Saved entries
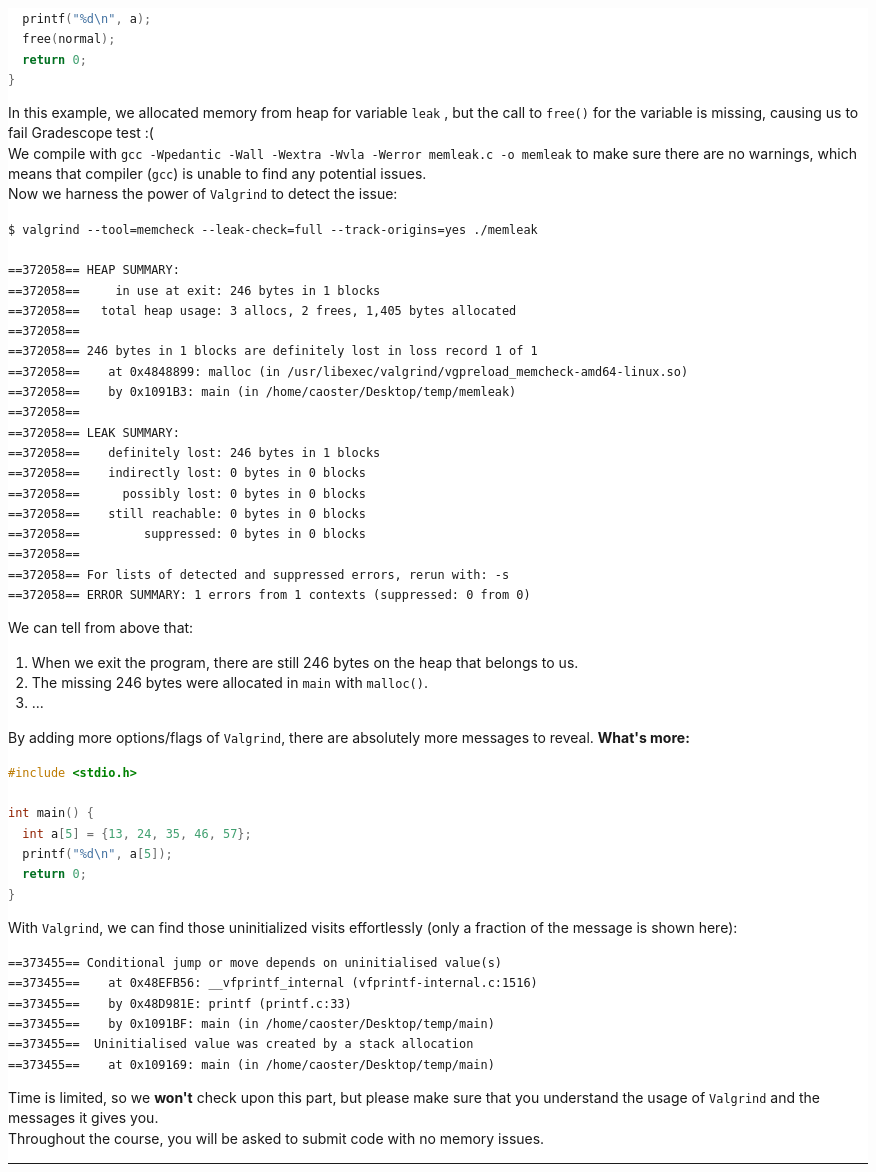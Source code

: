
 ```c
  printf("%d\n", a);
  free(normal);
  return 0;
}
```

In this example, we allocated memory from heap for variable `leak` , but the call to `free()` for the variable is missing, causing us to fail Gradescope test :(  
We compile with `gcc -Wpedantic -Wall -Wextra -Wvla -Werror memleak.c -o memleak` to make sure there are no warnings, which means that compiler (`gcc`) is unable to find any potential issues.  
Now we harness the power of `Valgrind` to detect the issue:
```shell
$ valgrind --tool=memcheck --leak-check=full --track-origins=yes ./memleak

==372058== HEAP SUMMARY:
==372058==     in use at exit: 246 bytes in 1 blocks
==372058==   total heap usage: 3 allocs, 2 frees, 1,405 bytes allocated
==372058==
==372058== 246 bytes in 1 blocks are definitely lost in loss record 1 of 1
==372058==    at 0x4848899: malloc (in /usr/libexec/valgrind/vgpreload_memcheck-amd64-linux.so)
==372058==    by 0x1091B3: main (in /home/caoster/Desktop/temp/memleak)
==372058==
==372058== LEAK SUMMARY:
==372058==    definitely lost: 246 bytes in 1 blocks
==372058==    indirectly lost: 0 bytes in 0 blocks
==372058==      possibly lost: 0 bytes in 0 blocks
==372058==    still reachable: 0 bytes in 0 blocks
==372058==         suppressed: 0 bytes in 0 blocks
==372058==
==372058== For lists of detected and suppressed errors, rerun with: -s
==372058== ERROR SUMMARY: 1 errors from 1 contexts (suppressed: 0 from 0)
```
We can tell from above that:

1. When we exit the program, there are still 246 bytes on the heap that belongs to us.
2. The missing 246 bytes were allocated in `main` with `malloc()`.
3. ...

By adding more options/flags of `Valgrind`, there are absolutely more messages to reveal. **What's more:**
```c
#include <stdio.h>

int main() {
  int a[5] = {13, 24, 35, 46, 57};
  printf("%d\n", a[5]);
  return 0;
}
```
With `Valgrind`, we can find those uninitialized visits effortlessly (only a fraction of the message is shown here):
```shell
==373455== Conditional jump or move depends on uninitialised value(s)
==373455==    at 0x48EFB56: __vfprintf_internal (vfprintf-internal.c:1516)
==373455==    by 0x48D981E: printf (printf.c:33)
==373455==    by 0x1091BF: main (in /home/caoster/Desktop/temp/main)
==373455==  Uninitialised value was created by a stack allocation
==373455==    at 0x109169: main (in /home/caoster/Desktop/temp/main)
```
Time is limited, so we **won't** check upon this part, but please make sure that you understand the usage of `Valgrind` and the messages it gives you.  
Throughout the course, you will be asked to submit code with no memory issues.

---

What the task requires
Report all lines in the records that include the string "bytes".

Output for this task
==372058==     in use at exit: 246 bytes in 1 blocks
==372058==   total heap usage: 3 allocs, 2 frees, 1,405 bytes allocated
==372058== 246 bytes in 1 blocks are definitely lost in loss record 1 of 1
==372058==    definitely lost: 246 bytes in 1 blocks
==372058==    indirectly lost: 0 bytes in 0 blocks
==372058==      possibly lost: 0 bytes in 0 blocks
==372058==    still reachable: 0 bytes in 0 blocks
==372058==         suppressed: 0 bytes in 0 blocks
1. When we exit the program, there are still 246 bytes on the heap that belongs to us.
2. The missing 246 bytes were allocated in `main` with `malloc()`.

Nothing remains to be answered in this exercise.